Wednesday, April 15, 2009

Letter from John Foran in which he refuses to amend the Coroners Act

March 11, 2009

Dear Mrs. Acevedo and Mrs. Hains:

Thank you for your e-mail of February 9, 2009. As you know, your e-mails to several other ministers and officials have been forwarded to my attention as well.

Before addressing your e-mails directly, I wish to tell you once again, my heart goes out to the two of you and your families, and the six other families who lost loved ones on January 12, 2008. I know that your loss is incalculable, and applaud your efforts to make sense of it, and find lessons that can be learned so as to avoid similar tragedies in the future. I pray that both of you are able to find some measure of peace in the weeks, months and years ahead.

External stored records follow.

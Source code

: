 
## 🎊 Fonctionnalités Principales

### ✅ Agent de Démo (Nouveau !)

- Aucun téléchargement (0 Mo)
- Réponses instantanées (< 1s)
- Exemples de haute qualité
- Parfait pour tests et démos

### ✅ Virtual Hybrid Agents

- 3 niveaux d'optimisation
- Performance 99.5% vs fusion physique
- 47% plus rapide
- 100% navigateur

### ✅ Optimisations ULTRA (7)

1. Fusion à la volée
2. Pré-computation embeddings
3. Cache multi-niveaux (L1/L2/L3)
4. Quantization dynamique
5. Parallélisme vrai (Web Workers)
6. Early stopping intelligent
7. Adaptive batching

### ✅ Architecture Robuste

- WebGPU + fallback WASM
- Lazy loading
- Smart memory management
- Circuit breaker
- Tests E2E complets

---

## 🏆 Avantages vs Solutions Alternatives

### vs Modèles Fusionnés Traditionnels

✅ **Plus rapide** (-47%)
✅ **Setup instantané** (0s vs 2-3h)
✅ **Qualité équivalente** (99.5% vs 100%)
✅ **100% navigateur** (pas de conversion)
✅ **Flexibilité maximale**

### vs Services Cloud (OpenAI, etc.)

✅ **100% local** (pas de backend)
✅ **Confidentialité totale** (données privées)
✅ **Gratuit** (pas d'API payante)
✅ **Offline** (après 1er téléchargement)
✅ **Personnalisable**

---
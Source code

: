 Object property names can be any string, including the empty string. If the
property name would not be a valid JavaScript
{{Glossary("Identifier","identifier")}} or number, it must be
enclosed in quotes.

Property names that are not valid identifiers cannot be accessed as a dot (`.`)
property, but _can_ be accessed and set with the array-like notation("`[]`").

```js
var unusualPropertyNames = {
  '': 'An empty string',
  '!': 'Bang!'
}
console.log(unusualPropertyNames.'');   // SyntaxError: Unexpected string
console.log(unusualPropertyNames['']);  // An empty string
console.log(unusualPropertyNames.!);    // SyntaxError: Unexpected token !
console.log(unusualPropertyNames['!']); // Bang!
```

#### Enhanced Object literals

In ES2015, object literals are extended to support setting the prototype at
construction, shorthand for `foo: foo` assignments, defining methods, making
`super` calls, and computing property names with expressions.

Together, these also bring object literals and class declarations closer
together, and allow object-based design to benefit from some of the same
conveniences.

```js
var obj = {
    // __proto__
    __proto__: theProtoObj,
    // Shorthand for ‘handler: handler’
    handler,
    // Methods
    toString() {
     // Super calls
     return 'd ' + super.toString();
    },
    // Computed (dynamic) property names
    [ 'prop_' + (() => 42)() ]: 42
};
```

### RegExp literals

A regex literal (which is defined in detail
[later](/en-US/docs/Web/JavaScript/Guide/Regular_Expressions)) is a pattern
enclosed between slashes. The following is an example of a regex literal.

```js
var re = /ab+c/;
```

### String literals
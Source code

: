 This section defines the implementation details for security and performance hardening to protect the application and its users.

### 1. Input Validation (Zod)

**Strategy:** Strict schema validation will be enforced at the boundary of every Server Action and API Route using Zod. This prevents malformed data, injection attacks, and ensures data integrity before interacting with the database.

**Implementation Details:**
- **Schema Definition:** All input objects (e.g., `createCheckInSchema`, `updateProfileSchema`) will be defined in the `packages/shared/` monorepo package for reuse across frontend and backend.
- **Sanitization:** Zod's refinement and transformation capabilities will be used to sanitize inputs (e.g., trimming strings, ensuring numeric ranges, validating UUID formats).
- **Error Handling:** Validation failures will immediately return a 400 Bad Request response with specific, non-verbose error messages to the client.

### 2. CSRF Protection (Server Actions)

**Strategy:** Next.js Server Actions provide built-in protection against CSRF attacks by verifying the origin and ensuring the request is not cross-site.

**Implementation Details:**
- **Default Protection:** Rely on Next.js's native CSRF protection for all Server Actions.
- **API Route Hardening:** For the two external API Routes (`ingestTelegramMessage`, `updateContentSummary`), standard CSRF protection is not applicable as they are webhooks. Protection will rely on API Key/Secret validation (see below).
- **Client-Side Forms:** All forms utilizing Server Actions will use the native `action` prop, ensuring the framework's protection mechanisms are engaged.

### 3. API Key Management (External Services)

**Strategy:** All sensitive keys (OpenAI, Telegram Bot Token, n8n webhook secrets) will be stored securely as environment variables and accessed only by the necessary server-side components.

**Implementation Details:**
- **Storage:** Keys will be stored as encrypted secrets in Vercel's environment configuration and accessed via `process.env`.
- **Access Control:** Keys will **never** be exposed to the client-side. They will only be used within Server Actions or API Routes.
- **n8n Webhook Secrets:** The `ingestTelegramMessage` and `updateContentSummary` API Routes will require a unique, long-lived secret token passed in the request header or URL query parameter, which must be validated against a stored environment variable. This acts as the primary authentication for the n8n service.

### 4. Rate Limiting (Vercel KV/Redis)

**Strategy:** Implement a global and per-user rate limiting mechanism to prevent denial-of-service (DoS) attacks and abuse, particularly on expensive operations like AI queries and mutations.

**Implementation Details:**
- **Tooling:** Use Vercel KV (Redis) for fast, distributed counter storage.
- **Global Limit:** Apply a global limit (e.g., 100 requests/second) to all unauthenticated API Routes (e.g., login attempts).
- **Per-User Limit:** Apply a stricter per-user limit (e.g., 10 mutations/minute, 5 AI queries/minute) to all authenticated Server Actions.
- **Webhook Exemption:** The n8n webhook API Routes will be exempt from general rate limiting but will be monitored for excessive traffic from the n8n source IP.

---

From your several e-mails I have observed three key themes in relation to the Coroners Act:

- The Act should be amended to grant to interested parties, including the families of the deceased, standing at inquests.
- The Act should be amended to make the recommendations that arise from inquests mandatory.
- The Act is 110 years old, and does not meet the needs of modern New Brunswick.

I will address each of these in order.

The government does not intend at this time to amend the Coroners Act to provide “standing” to interested parties. This would mean that in addition to the witnesses called by the presiding coroner, and the questions posed to those witnesses by the crown prosecutor, other interested parties would be entitled to cross-examine these witnesses, to call their own witnesses, to cross-examine witnesses called by other interested parties, and to advance recommendations to the jury.

You are correct in noting that the Canadian Bar Association – New Brunswick Branch has advocated for such an amendment. From time to time, my predecessors and I have heard this from individual litigation lawyers as well.

As you may know, the presiding coroner and the crown prosecutor prepare for inquests in consultation with interested parties, and they consult parties (and their counsel, if they wish) during inquests. They will elect to avoid duplicative questions, and questions that do not go to the purposes of the inquest, which are to establish the cause of death and to learn enough about the circumstances of the death to articulate recommendations as to any action that should be taken to prevent future injury or death in similar circumstances. For example, questions that aim at assigning legal responsibility for a death to any person are beyond the scope of an inquest, properly before a court of criminal or civil jurisdiction, and these will be avoided.

In short, the experience of successive chief coroners of New Brunswick has been that the existing procedures present no barrier to getting at the true circumstances of a death, and no barrier to articulating recommendations.

You have written that, in the inquest into the incident that resulted in the deaths of your sons, you want answers to your questions. I encourage you to advance all questions to the presiding coroner and crown prosecutor. I am assured they will put to witnesses before the jury every question that is within the proper scope of an inquest.

You have written also that you want recommendations from a fully informed jury. I am confident that the existing legislation and process is entirely adequate to ensure juries are fully informed as to all relevant facts.

Although you did not mention the issue in your e-mail to me, in writing to the Office of the Attorney General you mentioned you are also concerned that jury recommendations “are not binding”, and that “there is no follow up” from inquests.

We are concerned that if jury recommendations were made binding, jurors may focus on issues as to the operational feasibility of potential recommendations, and might restrain themselves from making recommendations out of concern for questions related to implementation. It is better, in our view, for juries to be unfettered by such concerns, and to leave questions of cost and practicality of implementation to the expert organizations that are the subject of recommendations. Second, we believe strongly that public policy decisions are best made by officials and institutions that are directly accountable to the public.

I must also point out that the fact that the law does not mandate implementing recommendations of coroner’s juries does not mean that “there is no follow up” to the recommendations. The Chief Coroner is required by law to report all recommendations to any person or institution, government or private, that he or she “has reason to believe … should be concerned with the subject matter”. The Chief Coroner is also required to report annually to the Legislative Assembly, and by that means reports on all inquests, including recommendations and the responses received from parties to whom recommendations were sent. This process assures transparency, and creates pressure on those who receive recommendations to respond in a meaningful way.

Finally, I wish to correct the proposition that the Coroners Act does not meet modern needs. While I am told that it is true that its original form dates back some 110 years, it has been amended many times to meet changing needs. In fact, I am advised that the Legislative Assembly has amended the Coroners Act twenty-four times in the past thirty-five years: the Act is not today in its 1899 form.

In closing, I wish to thank you for writing, and once again, to express my hope and prayer that both of you will find peace in the wake of the terrible loss each of you has suffered. I would be happy to meet with you at your convenience should you wish to voice your concerns in person.